#### [WHAT YOU WILL DO]
Please reproduce, exactly and with nothing else, every line from the one containing "- 3_make_docx.py : 워드보고서를 만드는 코드" through the last line of the records below.

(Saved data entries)

%%

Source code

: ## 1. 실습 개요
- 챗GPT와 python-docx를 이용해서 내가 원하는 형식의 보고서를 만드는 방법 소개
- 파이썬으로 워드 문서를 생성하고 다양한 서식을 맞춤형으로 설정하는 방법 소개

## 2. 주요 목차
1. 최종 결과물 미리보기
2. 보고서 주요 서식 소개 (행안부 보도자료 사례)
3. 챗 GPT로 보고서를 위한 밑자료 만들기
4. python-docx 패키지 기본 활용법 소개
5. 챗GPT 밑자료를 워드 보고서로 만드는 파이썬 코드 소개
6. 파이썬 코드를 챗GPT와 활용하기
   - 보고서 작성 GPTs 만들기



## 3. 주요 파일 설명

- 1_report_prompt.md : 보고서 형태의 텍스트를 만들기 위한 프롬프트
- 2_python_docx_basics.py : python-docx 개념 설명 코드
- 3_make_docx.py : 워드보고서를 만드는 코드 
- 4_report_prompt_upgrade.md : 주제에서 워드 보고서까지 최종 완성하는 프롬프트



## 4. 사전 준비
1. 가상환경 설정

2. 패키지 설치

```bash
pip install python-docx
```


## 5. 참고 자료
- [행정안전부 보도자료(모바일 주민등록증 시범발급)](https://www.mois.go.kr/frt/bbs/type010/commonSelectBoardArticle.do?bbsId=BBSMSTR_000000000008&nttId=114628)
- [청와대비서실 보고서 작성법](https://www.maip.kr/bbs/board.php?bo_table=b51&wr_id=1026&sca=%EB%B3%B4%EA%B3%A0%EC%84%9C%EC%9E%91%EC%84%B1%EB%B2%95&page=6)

%%

#### [OUTPUT FOR THIS EXERCISE]
- 3_make_docx.py : 워드보고서를 만드는 코드 
- 4_report_prompt_upgrade.md : 주제에서 워드 보고서까지 최종 완성하는 프롬프트



## 4. 사전 준비
1. 가상환경 설정

2. 패키지 설치

```bash
pip install python-docx
```


## 5. 참고 자료
- [행정안전부 보도자료(모바일 주민등록증 시범발급)](https://www.mois.go.kr/frt/bbs/type010/commonSelectBoardArticle.do?bbsId=BBSMSTR_000000000008&nttId=114628)
- [청와대비서실 보고서 작성법](https://www.maip.kr/bbs/board.php?bo_table=b51&wr_id=1026&sca=%EB%B3%B4%EA%B3%A0%EC%84%9C%EC%9E%91%EC%84%B1%EB%B2%95&page=6)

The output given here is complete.